Opinion
March 9, 1989
Appeal from the Supreme Court, Bronx County (Harold Tompkins, J.).
Defendants sought to liquidate their claim for unpaid garage bills for storage of plaintiff Denson's BMW automobile, delivered to defendants by plaintiff Ingram, by foreclosing their possessory lien and selling the car at auction. Because defendants committed multiple violations of the Lien Law in undertaking this remedy, they are liable for the resulting conversion of the BMW. It was therefore error for the motion court to deny partial summary judgment in favor of plaintiffs on their respective causes of action for conversion. Among defendants' violations of pertinent Lien Law provisions were the following:
(1) Defendants sold the automobile at an auction sale on September 14, 1983, only 14 days after their first publication of the sale in the New York Daily Fruit and Vegetable Reporter on August 31, 1983. Thus they violated Lien Law § 202 (1) which provides that an auction sale of personal property, upon which a lien is asserted, must be held "not less than fifteen days from the first publication" (Lewis v. Jim's Boat Yard, 70 Misc.2d 425; see also, same case at 73 Misc.2d 24, and authorities therein cited).

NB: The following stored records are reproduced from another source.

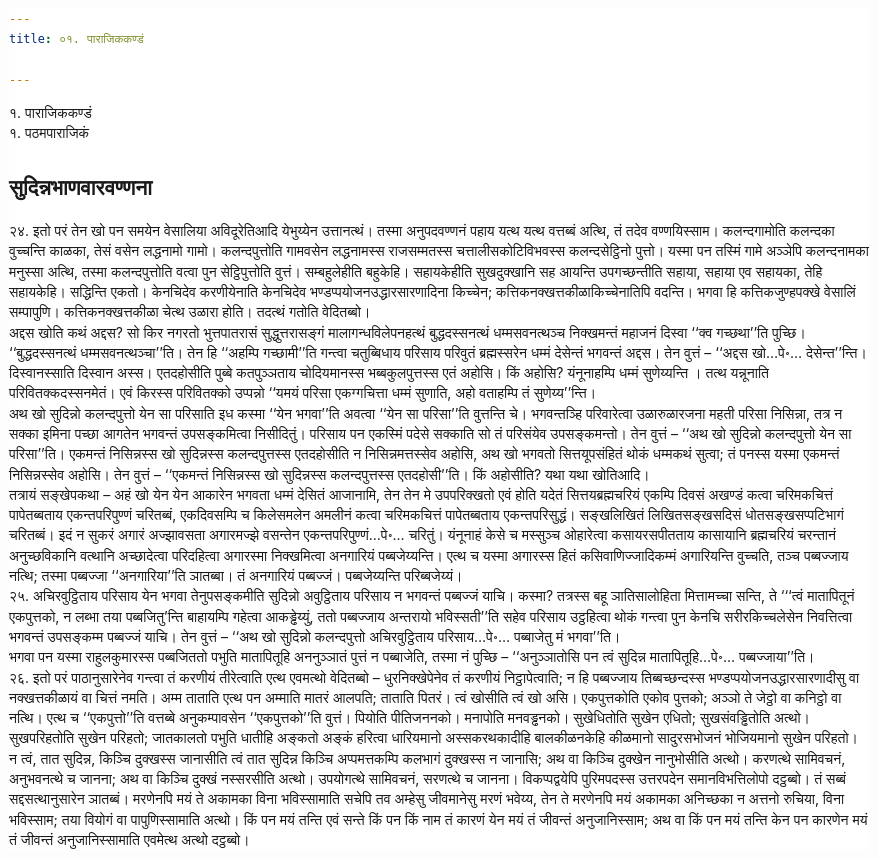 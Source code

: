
 ```yaml
---
title: ०१. पाराजिककण्डं

---
```

१. पाराजिककण्डं  
१. पठमपाराजिकं  


## सुदिन्नभाणवारवण्णना

२४. इतो परं तेन खो पन समयेन वेसालिया अविदूरेतिआदि येभुय्येन उत्तानत्थं। तस्मा अनुपदवण्णनं पहाय यत्थ यत्थ वत्तब्बं अत्थि, तं तदेव वण्णयिस्साम। कलन्दगामोति कलन्दका वुच्चन्ति काळका, तेसं वसेन लद्धनामो गामो। कलन्दपुत्तोति गामवसेन लद्धनामस्स राजसम्मतस्स चत्तालीसकोटिविभवस्स कलन्दसेट्ठिनो पुत्तो। यस्मा पन तस्मिं गामे अञ्ञेपि कलन्दनामका मनुस्सा अत्थि, तस्मा कलन्दपुत्तोति वत्वा पुन सेट्ठिपुत्तोति वुत्तं। सम्बहुलेहीति बहुकेहि। सहायकेहीति सुखदुक्खानि सह आयन्ति उपगच्छन्तीति सहाया, सहाया एव सहायका, तेहि सहायकेहि। सद्धिन्ति एकतो। केनचिदेव करणीयेनाति केनचिदेव भण्डप्पयोजनउद्धारसारणादिना किच्चेन; कत्तिकनक्खत्तकीळाकिच्चेनातिपि वदन्ति। भगवा हि कत्तिकजुण्हपक्खे वेसालिं सम्पापुणि। कत्तिकनक्खत्तकीळा चेत्थ उळारा होति। तदत्थं गतोति वेदितब्बो।  
अद्दस खोति कथं अद्दस? सो किर नगरतो भुत्तपातरासं सुद्धुत्तरासङ्गं मालागन्धविलेपनहत्थं बुद्धदस्सनत्थं धम्मसवनत्थञ्च निक्खमन्तं महाजनं दिस्वा ‘‘क्व गच्छथा’’ति पुच्छि। ‘‘बुद्धदस्सनत्थं धम्मसवनत्थञ्चा’’ति। तेन हि ‘‘अहम्पि गच्छामी’’ति गन्त्वा चतुब्बिधाय परिसाय परिवुतं ब्रह्मस्सरेन धम्मं देसेन्तं भगवन्तं अद्दस। तेन वुत्तं – ‘‘अद्दस खो…पे॰… देसेन्त’’न्ति। दिस्वानस्साति दिस्वान अस्स। एतदहोसीति पुब्बे कतपुञ्ञताय चोदियमानस्स भब्बकुलपुत्तस्स एतं अहोसि। किं अहोसि? यंनूनाहम्पि धम्मं सुणेय्यन्ति । तत्थ यन्नूनाति परिवितक्कदस्सनमेतं। एवं किरस्स परिवितक्को उप्पन्नो ‘‘यमयं परिसा एकग्गचित्ता धम्मं सुणाति, अहो वताहम्पि तं सुणेय्य’’न्ति।  
अथ खो सुदिन्नो कलन्दपुत्तो येन सा परिसाति इध कस्मा ‘‘येन भगवा’’ति अवत्वा ‘‘येन सा परिसा’’ति वुत्तन्ति चे। भगवन्तञ्हि परिवारेत्वा उळारुळारजना महती परिसा निसिन्ना, तत्र न सक्का इमिना पच्छा आगतेन भगवन्तं उपसङ्कमित्वा निसीदितुं। परिसाय पन एकस्मिं पदेसे सक्काति सो तं परिसंयेव उपसङ्कमन्तो। तेन वुत्तं – ‘‘अथ खो सुदिन्नो कलन्दपुत्तो येन सा परिसा’’ति। एकमन्तं निसिन्नस्स खो सुदिन्नस्स कलन्दपुत्तस्स एतदहोसीति न निसिन्नमत्तस्सेव अहोसि, अथ खो भगवतो सित्तयूपसंहितं थोकं धम्मकथं सुत्वा; तं पनस्स यस्मा एकमन्तं निसिन्नस्सेव अहोसि। तेन वुत्तं – ‘‘एकमन्तं निसिन्नस्स खो सुदिन्नस्स कलन्दपुत्तस्स एतदहोसी’’ति। किं अहोसीति? यथा यथा खोतिआदि।  
तत्रायं सङ्खेपकथा – अहं खो येन येन आकारेन भगवता धम्मं देसितं आजानामि, तेन तेन मे उपपरिक्खतो एवं होति यदेतं सित्तयब्रह्मचरियं एकम्पि दिवसं अखण्डं कत्वा चरिमकचित्तं पापेतब्बताय एकन्तपरिपुण्णं चरितब्बं, एकदिवसम्पि च किलेसमलेन अमलीनं कत्वा चरिमकचित्तं पापेतब्बताय एकन्तपरिसुद्धं। सङ्खलिखितं लिखितसङ्खसदिसं धोतसङ्खसप्पटिभागं चरितब्बं। इदं न सुकरं अगारं अज्झावसता अगारमज्झे वसन्तेन एकन्तपरिपुण्णं…पे॰… चरितुं। यंनूनाहं केसे च मस्सुञ्च ओहारेत्वा कसायरसपीतताय कासायानि ब्रह्मचरियं चरन्तानं अनुच्छविकानि वत्थानि अच्छादेत्वा परिदहित्वा अगारस्मा निक्खमित्वा अनगारियं पब्बजेय्यन्ति। एत्थ च यस्मा अगारस्स हितं कसिवाणिज्जादिकम्मं अगारियन्ति वुच्चति, तञ्च पब्बज्जाय नत्थि; तस्मा पब्बज्जा ‘‘अनगारिया’’ति ञातब्बा। तं अनगारियं पब्बज्जं। पब्बजेय्यन्ति परिब्बजेय्यं।  
२५. अचिरवुट्ठिताय परिसाय येन भगवा तेनुपसङ्कमीति सुदिन्नो अवुट्ठिताय परिसाय न भगवन्तं पब्बज्जं याचि। कस्मा? तत्रस्स बहू ञातिसालोहिता मित्तामच्चा सन्ति, ते ‘‘‘त्वं मातापितूनं एकपुत्तको, न लब्भा तया पब्बजितु’न्ति बाहायम्पि गहेत्वा आकड्ढेय्युं, ततो पब्बज्जाय अन्तरायो भविस्सती’’ति सहेव परिसाय उट्ठहित्वा थोकं गन्त्वा पुन केनचि सरीरकिच्चलेसेन निवत्तित्वा भगवन्तं उपसङ्कम्म पब्बज्जं याचि। तेन वुत्तं – ‘‘अथ खो सुदिन्नो कलन्दपुत्तो अचिरवुट्ठिताय परिसाय…पे॰… पब्बाजेतु मं भगवा’’ति।  
भगवा पन यस्मा राहुलकुमारस्स पब्बजिततो पभुति मातापितूहि अननुञ्ञातं पुत्तं न पब्बाजेति, तस्मा नं पुच्छि – ‘‘अनुञ्ञातोसि पन त्वं सुदिन्न मातापितूहि…पे॰… पब्बज्जाया’’ति।  
२६. इतो परं पाठानुसारेनेव गन्त्वा तं करणीयं तीरेत्वाति एत्थ एवमत्थो वेदितब्बो – धुरनिक्खेपेनेव तं करणीयं निट्ठापेत्वाति; न हि पब्बज्जाय तिब्बच्छन्दस्स भण्डप्पयोजनउद्धारसारणादीसु वा नक्खत्तकीळायं वा चित्तं नमति। अम्म ताताति एत्थ पन अम्माति मातरं आलपति; ताताति पितरं। त्वं खोसीति त्वं खो असि। एकपुत्तकोति एकोव पुत्तको; अञ्ञो ते जेट्ठो वा कनिट्ठो वा नत्थि। एत्थ च ‘‘एकपुत्तो’’ति वत्तब्बे अनुकम्पावसेन ‘‘एकपुत्तको’’ति वुत्तं। पियोति पीतिजननको। मनापोति मनवड्ढनको। सुखेधितोति सुखेन एधितो; सुखसंवड्ढितोति अत्थो। सुखपरिहतोति सुखेन परिहतो; जातकालतो पभुति धातीहि अङ्कतो अङ्कं हरित्वा धारियमानो अस्सकरथकादीहि बालकीळनकेहि कीळमानो सादुरसभोजनं भोजियमानो सुखेन परिहतो।  
न त्वं, तात सुदिन्न, किञ्चि दुक्खस्स जानासीति त्वं तात सुदिन्न किञ्चि अप्पमत्तकम्पि कलभागं दुक्खस्स न जानासि; अथ वा किञ्चि दुक्खेन नानुभोसीति अत्थो। करणत्थे सामिवचनं, अनुभवनत्थे च जानना; अथ वा किञ्चि दुक्खं नस्सरसीति अत्थो। उपयोगत्थे सामिवचनं, सरणत्थे च जानना। विकप्पद्वयेपि पुरिमपदस्स उत्तरपदेन समानविभत्तिलोपो दट्ठब्बो। तं सब्बं सद्दसत्थानुसारेन ञातब्बं। मरणेनपि मयं ते अकामका विना भविस्सामाति सचेपि तव अम्हेसु जीवमानेसु मरणं भवेय्य, तेन ते मरणेनपि मयं अकामका अनिच्छका न अत्तनो रुचिया, विना भविस्साम; तया वियोगं वा पापुणिस्सामाति अत्थो। किं पन मयं तन्ति एवं सन्ते किं पन किं नाम तं कारणं येन मयं तं जीवन्तं अनुजानिस्साम; अथ वा किं पन मयं तन्ति केन पन कारणेन मयं तं जीवन्तं अनुजानिस्सामाति एवमेत्थ अत्थो दट्ठब्बो।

(2) The nine-day interval fixed by the date the notice was mailed to plaintiffs and the date set for final opportunity to satisfy the lien was in violation of Lien Law § 201, which requires a 10-day notice period.
(3) The scheduling of the auction sale for September 14, 1983 left only 15 days (10 days less than the 24 days required by the Lien Law) to pass between the date the notice was mailed (Aug. 30, 1983) and the date of the auction sale.
(4) Defendants failed, as a matter of law, to exercise "due diligence" in serving the notice of sale as required by Lien Law § 201. Here, only the most perfunctory effort was made to furnish notice, the inadequacy of which totally failed to apprise either plaintiff of the impending auction (Barnes v. City of New York, 70 A.D.2d 580; Smith v. Wilson, 130 A.D.2d 821, 822).
These clear departures from the strict requirements of the Lien Law raised no triable issues and constituted conversion as a matter of law (Wise Co. v. Rand McNally Co., 195 F. Supp. 621; Herschenhart v. Mehlman, 125 Misc. 887; see generally, Sharrock v. Del Buick-Cadillac, 45 N.Y.2d 152).
The motion court properly denied defendant Machel Monley's cross motion to dismiss the complaint as against him. Monley, as president of the corporate defendant, was a direct participant in the conversion of the automobile in that he hired the defendant auctioneer and is chargeable with this agent's full knowledge and control of the auction sale procedures. Officers and agents of corporations are personally liable for their own acts which bring about a conversion of a third party's property, and it is no defense to personal liability that the officer or agent may have been acting on behalf of a corporate principal (Hinkle Iron Co. v. Kohn, 229 N.Y. 179; Prudential-Bache Sec. v. Golden Larch-Sequoia, 118 A.D.2d 487, 488).
Finding no error in the remaining dispositions made by the motion court, we otherwise affirm.
Concur — Murphy, P.J., Kupferman, Carro, Ellerin and Wallach, JJ.